博麗霊夢は幻想郷へ迷い込んだ外来人である。
親も無ければ家も無え、行き倒れたところを巫女の適正者を探していた八雲紫に拾われたのであった。
八雲家で蝶よ花よと愛でられながらも博麗の巫女としての修行を重ねる日々を経て、その身に宿した瀑布の如く溢れる才能と八雲紫直々の指導は実を結び、スペルカードルール制定以前の血で血を洗うマッポーめいた修羅の地で妖怪デストロイヤーの異名を得るだけの実力を身に付けていった。
霊夢は八雲家の全面的なバックアップの元に、天災もかくやといった暴威を振るい幻想郷の理念にそぐわない妖怪をバッサバッサとなぎ払っていった。そして粗方の不穏分子を殲滅し終えた時に、ある事件が起きた。
博麗霊夢、思春期の到来である。
霊夢は結界のスペシャリストであるが、妖怪退治は基本的に接近戦で霊力を込めた祓棒を振るい殴り倒してきた。それが最も効率的に敵を屠る事ができたからだ。
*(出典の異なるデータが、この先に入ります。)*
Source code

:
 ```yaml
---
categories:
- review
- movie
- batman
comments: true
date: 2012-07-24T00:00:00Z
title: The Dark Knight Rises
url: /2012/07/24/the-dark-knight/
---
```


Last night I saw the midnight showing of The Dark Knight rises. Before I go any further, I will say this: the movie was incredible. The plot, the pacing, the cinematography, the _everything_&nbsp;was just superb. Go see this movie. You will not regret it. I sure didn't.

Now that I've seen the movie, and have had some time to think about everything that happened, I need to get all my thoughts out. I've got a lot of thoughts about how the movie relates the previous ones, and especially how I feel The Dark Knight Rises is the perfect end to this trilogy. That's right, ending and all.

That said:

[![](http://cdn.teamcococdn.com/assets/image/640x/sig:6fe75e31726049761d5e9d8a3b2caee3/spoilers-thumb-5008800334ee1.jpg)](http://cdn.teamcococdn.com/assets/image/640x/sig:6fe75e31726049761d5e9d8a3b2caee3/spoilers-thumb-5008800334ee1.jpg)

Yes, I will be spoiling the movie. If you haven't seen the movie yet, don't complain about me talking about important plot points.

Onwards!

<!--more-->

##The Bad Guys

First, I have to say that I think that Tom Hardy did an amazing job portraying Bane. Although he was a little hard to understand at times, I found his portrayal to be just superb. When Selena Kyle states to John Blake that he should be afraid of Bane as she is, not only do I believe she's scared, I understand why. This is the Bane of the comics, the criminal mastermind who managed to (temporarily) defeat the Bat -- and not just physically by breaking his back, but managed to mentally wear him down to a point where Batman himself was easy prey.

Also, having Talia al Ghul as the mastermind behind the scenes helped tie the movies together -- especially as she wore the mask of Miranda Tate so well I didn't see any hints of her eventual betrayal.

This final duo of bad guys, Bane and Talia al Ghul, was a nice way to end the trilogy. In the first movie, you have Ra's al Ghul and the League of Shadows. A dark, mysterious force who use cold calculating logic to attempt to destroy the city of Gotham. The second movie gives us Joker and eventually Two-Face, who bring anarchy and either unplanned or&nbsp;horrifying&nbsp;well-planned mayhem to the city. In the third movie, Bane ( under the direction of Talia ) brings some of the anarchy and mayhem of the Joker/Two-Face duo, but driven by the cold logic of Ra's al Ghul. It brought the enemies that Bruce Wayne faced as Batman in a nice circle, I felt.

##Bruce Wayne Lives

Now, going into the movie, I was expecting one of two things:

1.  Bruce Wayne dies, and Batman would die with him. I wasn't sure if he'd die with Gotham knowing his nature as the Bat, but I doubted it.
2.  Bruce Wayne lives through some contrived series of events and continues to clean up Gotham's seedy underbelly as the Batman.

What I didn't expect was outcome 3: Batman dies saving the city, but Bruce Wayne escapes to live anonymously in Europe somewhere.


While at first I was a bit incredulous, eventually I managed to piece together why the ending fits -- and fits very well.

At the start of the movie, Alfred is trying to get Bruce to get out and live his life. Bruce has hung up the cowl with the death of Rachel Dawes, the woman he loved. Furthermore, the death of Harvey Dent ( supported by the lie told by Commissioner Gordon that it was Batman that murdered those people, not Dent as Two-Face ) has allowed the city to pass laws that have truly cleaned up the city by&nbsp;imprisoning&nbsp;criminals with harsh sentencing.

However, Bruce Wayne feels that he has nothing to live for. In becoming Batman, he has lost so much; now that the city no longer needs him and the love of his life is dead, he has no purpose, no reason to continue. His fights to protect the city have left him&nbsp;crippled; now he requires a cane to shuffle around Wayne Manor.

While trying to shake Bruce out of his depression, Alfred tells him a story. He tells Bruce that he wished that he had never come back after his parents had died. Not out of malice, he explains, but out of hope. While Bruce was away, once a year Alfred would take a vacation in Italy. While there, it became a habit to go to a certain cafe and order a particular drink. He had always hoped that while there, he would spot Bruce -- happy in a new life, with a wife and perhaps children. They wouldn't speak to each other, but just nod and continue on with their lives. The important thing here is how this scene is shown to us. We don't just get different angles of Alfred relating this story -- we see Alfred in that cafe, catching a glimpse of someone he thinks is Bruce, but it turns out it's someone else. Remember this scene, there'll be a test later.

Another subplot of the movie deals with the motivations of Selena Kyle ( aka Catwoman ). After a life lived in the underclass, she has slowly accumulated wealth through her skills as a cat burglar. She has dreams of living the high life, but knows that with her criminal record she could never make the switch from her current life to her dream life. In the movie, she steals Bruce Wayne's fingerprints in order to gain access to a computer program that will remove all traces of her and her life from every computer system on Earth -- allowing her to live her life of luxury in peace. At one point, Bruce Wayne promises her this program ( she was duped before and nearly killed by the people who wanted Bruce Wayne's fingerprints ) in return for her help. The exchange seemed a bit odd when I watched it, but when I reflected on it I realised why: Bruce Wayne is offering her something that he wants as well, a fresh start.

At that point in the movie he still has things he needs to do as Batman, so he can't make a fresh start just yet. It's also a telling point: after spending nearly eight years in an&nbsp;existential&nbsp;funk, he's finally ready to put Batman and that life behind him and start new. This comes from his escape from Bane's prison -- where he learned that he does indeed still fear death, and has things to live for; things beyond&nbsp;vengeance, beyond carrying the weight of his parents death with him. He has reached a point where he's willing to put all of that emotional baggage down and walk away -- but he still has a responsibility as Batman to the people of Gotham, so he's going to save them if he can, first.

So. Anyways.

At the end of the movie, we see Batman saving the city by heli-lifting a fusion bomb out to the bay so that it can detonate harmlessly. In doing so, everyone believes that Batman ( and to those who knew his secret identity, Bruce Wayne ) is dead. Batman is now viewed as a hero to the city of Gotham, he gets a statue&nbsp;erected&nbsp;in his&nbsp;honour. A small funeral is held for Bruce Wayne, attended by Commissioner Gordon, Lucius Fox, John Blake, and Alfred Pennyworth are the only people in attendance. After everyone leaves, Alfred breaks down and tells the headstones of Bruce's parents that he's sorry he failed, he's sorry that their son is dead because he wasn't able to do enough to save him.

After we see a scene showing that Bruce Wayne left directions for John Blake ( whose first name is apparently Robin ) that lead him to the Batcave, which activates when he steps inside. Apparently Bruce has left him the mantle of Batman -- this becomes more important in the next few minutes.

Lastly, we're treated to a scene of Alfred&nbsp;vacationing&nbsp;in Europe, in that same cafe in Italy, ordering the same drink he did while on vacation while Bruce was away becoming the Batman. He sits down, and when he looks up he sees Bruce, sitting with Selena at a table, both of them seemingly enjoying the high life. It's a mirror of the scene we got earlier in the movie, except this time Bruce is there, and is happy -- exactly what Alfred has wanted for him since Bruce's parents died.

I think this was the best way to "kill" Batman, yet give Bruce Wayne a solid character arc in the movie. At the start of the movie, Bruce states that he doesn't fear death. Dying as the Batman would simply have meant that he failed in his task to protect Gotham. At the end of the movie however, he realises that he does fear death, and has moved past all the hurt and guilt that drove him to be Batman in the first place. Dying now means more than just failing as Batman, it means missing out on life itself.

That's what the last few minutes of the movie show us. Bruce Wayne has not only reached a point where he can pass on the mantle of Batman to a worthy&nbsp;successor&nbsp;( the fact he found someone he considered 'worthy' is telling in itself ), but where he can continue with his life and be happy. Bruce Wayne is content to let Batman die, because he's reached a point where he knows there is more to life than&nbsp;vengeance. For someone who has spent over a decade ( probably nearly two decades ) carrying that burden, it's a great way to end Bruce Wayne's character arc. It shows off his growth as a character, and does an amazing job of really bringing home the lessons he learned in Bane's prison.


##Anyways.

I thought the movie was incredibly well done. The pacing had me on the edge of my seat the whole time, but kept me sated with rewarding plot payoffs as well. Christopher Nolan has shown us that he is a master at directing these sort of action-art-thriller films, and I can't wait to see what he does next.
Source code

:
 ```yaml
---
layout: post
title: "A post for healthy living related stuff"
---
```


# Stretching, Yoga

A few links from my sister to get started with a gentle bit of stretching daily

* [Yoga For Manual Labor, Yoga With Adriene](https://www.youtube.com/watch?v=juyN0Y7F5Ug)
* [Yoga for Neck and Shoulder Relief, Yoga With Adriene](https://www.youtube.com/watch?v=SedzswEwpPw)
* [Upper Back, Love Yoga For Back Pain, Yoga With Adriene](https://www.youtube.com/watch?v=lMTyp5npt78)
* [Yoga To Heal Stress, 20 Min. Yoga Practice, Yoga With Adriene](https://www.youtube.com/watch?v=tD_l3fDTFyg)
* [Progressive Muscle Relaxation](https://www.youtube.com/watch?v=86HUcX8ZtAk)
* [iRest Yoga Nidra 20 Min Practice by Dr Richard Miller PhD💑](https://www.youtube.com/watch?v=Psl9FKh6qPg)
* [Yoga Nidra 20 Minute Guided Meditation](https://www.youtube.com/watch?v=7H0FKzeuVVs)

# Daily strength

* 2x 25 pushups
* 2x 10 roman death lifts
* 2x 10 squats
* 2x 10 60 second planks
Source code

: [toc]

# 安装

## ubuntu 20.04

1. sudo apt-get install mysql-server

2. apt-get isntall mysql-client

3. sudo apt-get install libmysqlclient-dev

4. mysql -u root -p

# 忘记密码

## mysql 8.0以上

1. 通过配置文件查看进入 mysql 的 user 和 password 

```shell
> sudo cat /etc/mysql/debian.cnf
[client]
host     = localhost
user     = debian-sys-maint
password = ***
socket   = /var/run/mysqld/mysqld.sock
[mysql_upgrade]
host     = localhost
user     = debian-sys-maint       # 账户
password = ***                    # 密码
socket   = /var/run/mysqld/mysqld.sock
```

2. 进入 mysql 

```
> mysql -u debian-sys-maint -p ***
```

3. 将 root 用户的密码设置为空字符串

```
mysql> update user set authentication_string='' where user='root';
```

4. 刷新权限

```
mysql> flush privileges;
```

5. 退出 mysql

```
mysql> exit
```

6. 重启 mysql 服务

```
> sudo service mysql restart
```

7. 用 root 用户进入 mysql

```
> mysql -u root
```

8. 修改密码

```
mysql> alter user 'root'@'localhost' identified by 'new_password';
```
妖怪は美人の女性が多い。そして戦いの中では服が破れることも日常茶飯事だ。性に目覚めた霊夢は戦闘中であるにも関わらず、おもむろに前屈みになり身動きが取れなくなってしまう。
博麗霊夢、初めての敗北であった。
八雲家は天地鳴動の大騒ぎとなった。
監視していた紫により即座にスキマで回収され事なきを得たが、根本的な問題は解決していない。自身の装着した女物の下着にすら反応してしまうようになってしまった霊夢は、妖怪相手に戦う力を失ってしまったのだ。
紫の想定すら越えて、どうしてこのようなことが起きてしまったのか。冒頭の一文を思い出して貰おう。
『博麗霊夢は幻想郷へ迷い込んだ外来人である』
博麗霊夢は『幻想郷の外』からやって来た。ただし、これでは不正確な記述となる。
正しくは、『幻想郷とは世界の男女比、貞操観念などが著しく乖離した世界から迷い込んだ』である。
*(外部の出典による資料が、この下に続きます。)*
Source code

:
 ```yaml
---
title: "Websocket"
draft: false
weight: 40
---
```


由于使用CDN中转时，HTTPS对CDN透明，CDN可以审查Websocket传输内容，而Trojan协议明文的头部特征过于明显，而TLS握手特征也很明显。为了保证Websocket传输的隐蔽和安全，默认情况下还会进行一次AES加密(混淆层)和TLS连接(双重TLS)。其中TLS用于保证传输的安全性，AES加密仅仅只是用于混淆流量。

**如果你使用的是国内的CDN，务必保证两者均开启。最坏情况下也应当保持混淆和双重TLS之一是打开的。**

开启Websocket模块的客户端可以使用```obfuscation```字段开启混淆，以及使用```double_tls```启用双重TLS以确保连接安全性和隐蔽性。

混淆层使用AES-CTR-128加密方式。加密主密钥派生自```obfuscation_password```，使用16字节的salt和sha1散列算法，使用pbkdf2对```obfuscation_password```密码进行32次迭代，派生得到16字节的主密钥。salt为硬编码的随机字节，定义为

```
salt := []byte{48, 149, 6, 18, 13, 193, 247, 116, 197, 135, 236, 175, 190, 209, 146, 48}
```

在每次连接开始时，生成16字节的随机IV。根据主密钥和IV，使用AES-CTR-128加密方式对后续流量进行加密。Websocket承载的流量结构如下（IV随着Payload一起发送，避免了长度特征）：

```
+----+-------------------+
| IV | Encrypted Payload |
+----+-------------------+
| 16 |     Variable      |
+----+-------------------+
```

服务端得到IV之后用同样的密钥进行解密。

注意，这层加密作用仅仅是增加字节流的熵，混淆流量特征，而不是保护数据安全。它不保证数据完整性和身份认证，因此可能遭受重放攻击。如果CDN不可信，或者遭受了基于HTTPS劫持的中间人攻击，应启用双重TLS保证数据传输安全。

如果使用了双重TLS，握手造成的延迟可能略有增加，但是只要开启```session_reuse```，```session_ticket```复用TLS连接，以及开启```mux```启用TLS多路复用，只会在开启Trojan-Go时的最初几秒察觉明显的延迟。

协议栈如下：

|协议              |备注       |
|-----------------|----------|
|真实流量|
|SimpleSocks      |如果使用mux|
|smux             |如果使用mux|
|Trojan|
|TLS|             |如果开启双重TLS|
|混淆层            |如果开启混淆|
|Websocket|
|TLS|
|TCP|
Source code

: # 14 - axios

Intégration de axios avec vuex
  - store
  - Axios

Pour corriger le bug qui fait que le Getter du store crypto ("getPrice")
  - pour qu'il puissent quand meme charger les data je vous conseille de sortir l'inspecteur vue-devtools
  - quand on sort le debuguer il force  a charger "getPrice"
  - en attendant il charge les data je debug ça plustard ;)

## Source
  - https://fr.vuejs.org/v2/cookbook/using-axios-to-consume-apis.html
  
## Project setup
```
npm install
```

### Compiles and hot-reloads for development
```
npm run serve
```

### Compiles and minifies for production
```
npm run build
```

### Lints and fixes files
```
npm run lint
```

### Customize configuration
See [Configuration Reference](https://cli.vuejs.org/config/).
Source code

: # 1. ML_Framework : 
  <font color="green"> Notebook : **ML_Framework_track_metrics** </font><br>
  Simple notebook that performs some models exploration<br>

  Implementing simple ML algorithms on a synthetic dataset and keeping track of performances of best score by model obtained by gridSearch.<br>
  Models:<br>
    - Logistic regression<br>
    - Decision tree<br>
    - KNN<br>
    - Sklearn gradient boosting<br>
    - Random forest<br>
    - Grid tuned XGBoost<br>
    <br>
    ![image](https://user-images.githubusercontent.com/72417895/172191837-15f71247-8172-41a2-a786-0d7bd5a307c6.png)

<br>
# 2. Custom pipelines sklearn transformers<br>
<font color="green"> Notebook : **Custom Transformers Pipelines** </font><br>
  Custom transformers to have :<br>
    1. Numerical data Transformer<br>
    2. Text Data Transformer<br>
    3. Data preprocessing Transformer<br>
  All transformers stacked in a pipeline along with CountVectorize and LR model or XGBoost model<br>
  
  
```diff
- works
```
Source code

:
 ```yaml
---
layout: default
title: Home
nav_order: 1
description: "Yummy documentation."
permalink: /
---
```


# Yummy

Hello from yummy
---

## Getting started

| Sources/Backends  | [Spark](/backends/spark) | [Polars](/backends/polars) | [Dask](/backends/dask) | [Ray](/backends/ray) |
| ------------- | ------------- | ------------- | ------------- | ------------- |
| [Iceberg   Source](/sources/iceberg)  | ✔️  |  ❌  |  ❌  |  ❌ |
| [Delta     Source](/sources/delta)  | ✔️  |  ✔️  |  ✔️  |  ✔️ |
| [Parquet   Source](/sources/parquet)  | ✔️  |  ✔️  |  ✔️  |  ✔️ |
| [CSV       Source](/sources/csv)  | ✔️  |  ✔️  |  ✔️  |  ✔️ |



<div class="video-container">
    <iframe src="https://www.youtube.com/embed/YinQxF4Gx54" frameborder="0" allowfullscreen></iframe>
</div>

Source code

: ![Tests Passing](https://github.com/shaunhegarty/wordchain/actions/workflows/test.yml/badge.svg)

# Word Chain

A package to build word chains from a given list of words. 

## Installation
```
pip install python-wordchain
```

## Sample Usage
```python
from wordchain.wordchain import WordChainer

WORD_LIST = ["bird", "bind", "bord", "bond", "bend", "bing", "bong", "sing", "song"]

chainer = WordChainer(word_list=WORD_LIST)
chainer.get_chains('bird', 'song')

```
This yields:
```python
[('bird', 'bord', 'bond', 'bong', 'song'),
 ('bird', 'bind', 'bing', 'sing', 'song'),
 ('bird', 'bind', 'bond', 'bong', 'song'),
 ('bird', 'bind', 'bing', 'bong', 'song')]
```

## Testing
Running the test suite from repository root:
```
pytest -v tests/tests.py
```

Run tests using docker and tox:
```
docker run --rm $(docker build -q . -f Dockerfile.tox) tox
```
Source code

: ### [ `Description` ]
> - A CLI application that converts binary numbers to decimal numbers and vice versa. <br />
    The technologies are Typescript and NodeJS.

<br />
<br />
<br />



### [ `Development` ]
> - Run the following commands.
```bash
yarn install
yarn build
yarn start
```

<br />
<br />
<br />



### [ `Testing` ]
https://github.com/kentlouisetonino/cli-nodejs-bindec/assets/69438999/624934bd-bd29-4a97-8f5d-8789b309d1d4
そのため霊夢は他の幻想郷住民の男性とは異なり女性への忌避感を全く抱かず、むしろ出会って早々に八雲家の美貌ともふもふに心を囚われ良く懐いたくらいだ。霊夢は巫女の勤めのため早々に神社で独り暮らしをすることになったため無論未遂であるが、いずれ「洗濯物を一緒に洗って欲しくない」というラストワードが放たれる時がくるのかという八雲主従の恐怖は全くの杞憂であった。
紫は苦悩した。霊夢の性欲が強い。これは自分に都合の良い夢なのではないか。いや間違えた。このままでは霊夢の性別が男だとバレてしまう。そうなってしまえば男に飢えた幻想郷の妖怪どもが何をするかは火を見るよりも明らかだ。接近戦を封じて遠距離での撃ち合いならば諸所の危険度は下げられる。しかし急な戦闘スタイルの変更は疑惑を呈するだろう。ならば計画していた『命名決闘法案』を公布する。これしかない。
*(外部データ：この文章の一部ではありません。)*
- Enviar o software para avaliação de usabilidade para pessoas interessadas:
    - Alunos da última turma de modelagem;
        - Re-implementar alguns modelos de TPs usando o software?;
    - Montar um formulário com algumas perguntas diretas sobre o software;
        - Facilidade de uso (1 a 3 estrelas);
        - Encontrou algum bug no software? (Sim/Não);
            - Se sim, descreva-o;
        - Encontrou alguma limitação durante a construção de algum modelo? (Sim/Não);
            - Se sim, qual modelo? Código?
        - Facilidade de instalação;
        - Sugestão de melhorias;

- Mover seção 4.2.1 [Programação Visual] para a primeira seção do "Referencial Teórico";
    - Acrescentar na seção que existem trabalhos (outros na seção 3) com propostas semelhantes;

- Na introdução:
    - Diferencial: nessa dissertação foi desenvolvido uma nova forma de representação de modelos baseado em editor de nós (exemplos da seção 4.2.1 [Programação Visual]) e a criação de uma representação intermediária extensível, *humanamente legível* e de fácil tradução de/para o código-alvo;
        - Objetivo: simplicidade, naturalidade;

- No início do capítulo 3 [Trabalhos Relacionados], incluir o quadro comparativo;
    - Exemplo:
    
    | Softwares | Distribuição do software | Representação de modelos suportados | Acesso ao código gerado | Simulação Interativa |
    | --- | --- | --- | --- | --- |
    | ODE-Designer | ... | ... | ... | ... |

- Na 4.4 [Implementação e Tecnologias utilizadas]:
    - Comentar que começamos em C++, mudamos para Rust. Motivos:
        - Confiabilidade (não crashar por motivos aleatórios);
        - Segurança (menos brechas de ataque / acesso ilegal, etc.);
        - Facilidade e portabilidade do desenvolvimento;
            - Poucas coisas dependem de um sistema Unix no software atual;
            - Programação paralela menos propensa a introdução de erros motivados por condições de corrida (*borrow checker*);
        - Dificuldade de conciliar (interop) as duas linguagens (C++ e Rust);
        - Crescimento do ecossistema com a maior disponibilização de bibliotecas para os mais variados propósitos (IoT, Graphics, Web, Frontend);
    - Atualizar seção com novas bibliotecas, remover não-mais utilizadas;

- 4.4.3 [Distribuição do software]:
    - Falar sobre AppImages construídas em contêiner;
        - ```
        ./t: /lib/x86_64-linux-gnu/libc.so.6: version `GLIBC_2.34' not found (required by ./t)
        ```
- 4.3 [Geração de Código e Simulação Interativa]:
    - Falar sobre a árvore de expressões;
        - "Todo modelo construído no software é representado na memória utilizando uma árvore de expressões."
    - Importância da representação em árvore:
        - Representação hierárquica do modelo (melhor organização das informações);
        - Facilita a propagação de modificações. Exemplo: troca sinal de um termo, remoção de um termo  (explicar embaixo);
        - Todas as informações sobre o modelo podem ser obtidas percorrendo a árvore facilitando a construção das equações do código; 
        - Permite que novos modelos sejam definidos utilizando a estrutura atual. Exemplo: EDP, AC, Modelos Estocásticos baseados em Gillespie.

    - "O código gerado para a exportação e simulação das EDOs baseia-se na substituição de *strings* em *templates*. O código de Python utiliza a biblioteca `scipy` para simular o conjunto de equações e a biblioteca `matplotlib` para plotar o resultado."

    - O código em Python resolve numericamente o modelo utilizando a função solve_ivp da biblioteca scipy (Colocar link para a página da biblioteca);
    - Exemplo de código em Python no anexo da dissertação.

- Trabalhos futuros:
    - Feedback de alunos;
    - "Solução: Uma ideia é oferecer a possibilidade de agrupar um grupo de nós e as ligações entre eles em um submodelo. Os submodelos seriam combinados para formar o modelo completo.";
霊夢を妖怪の魔の手から守ることと幻想郷の維持、どちらもしなければならないのが管理者の辛い所だと決意を新たにしたところ、幻想郷へ吸血鬼の館が転移して来た。
即座に戦えない霊夢を八雲家へと隔離した八雲主従は鬼気迫る勢いで紅魔館を鎮圧。吸血鬼の進軍は幻想郷の大地を踏みしめる前に封殺され、紅魔館は八雲紫と条約を締結するとともに出来レースの異変を起こすことになる。
そして、幻想郷が紅い霧に包まれた時、この物語は始まりを告げる。